Mam niby jakieś obowiązki, a przecież pustka, jakby zupełnie nie miało znaczenia czy wstanę, czy nie wstanę, czy zrobię coś czy nie zrobię.
Od dwóch dni właśnie tak się czuję. Pusto. Nic mi się nie chce. Żadnych uniesień, dołków. Nic. Pusto. Jałowo.

CzarnyAnioł - 2017-11-09, 14:02

interrupted napisał/a:
Często mam wrażenie, że poza pustką nie ma we mnie nic...


Mam dokładnie tak samo. To tak jakbym już dawno przestała odczuwać jakiekolwiek emocje Nie mogę płakać śmiać się. Udaje emocje udaje że jestem normalna Ale tak na prawdę wypaliłam się nie żyję na prawdę. To tak jakby odebrano mi powietrze i kazano oddychać nie potrafię, nie czuję nic prócz pustki.

Czy kiedyś będę normalna?

Alexxx - 2017-11-10, 19:57

CzarnyAnioł, Jakbym widziała siebie.
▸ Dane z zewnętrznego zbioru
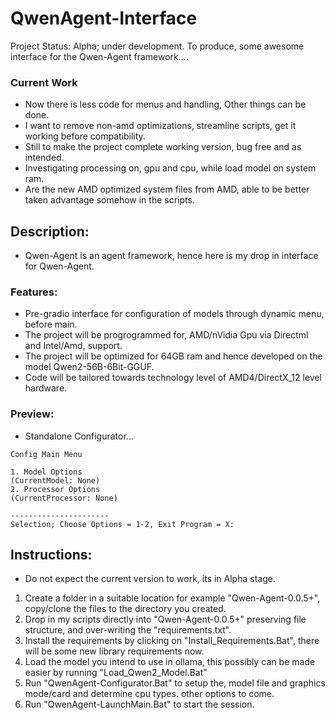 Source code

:# QwenAgent-Interface
Project Status: Alpha; under development. To produce, some awesome interface for the Qwen-Agent framework....

### Current Work
- Now there is less code for menus and handling, Other things can be done.
- I want to remove non-amd optimizations, streamline scripts, get it working before compatibility.
- Still to make the project complete working version, bug free and as intended.
- Investigating processing on, gpu and cpu, while load model on system ram.
- Are the new AMD optimized system files from AMD, able to be better taken advantage somehow in the scripts.

## Description:
- Qwen-Agent is an agent framework, hence here is my drop in interface for Qwen-Agent. 

### Features:
- Pre-gradio interface for configuration of models through dynamic menu, before main.
- The project will be progrogrammed for, AMD/nVidia Gpu via Directml and Intel/Amd, support.
- The project will be optimized for 64GB ram and  hence developed on the model Qwen2-56B-6Bit-GGUF. 
- Code will be tailored towards technology level of AMD4/DirectX_12 level hardware.

### Preview:
- Standalone Configurator...
```
Config Main Menu

1. Model Options
(CurrentModel: None)
2. Processor Options
(CurrentProcessor: None)

----------------------
Selection; Choose Options = 1-2, Exit Program = X:
```

## Instructions:
- Do not expect the current version to work, its in Alpha stage.
1. Create a folder in a suitable location for example "Qwen-Agent-0.0.5+", copy/clone the files to the directory you created.
2. Drop in my scripts directly into "Qwen-Agent-0.0.5+" preserving file structure, and over-writing the "requirements.txt".
3. Install the requirements by clicking on "Install_Requirements.Bat", there will be some new library requirements now.
4. Load the model you intend to use in ollama, this possibly can be made easier by running "Load_Qwen2_Model.Bat"
5. Run "QwenAgent-Configurator.Bat" to setup the, model file and graphics mode/card and determine cpu types. other options to come.
6. Run "QwenAgent-LaunchMain.Bat" to start the session.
Będziemy normalne jeśli tylko coś zmienimy w swoim życiu :(
CzarnyAnioł - 2017-11-10, 21:42

Alexxx Ale gdybyśmy tylko wiedziały co zmienić już dawno byśmy to zmieniły prawda? Tak jakbyśmy miały w sobie jedną zepsutą część która zaburza pracę innych. Szukamy jej żeby spróbować naprawić wymienić zobaczyć co da się z nią zrobić żeby zaczęła działać. Od dawna nie mogę jej znaleźć. Sprawdzając po kolei każdą część odpowiadającą za co innego. Dochodzę do wniosku że wszystkie są zepsute.
Czy da się mnie naprawić?

Alexxx - 2017-11-15, 00:46

CzarnyAnioł, Wymieńmy wszystkie nasze części. :P
CzarnyAnioł - 2017-11-15, 21:13

Alexxx Jeśli wymienimy wszystkie czy nadal możemy nazywać się tym kim jesteśmy ? Czy to będzie już zupełnie inna osoba ?
Alexxx - 2017-11-17, 19:01

CzarnyAnioł, Będziemy pewnie i tak częściowo sobą, może by tak naprawić część nas np. zapanować nad częścią naszych wad, leków. Sama nie wiem jak to zrobić. To wszystko bez sensu :( I tak jestem zepsuta.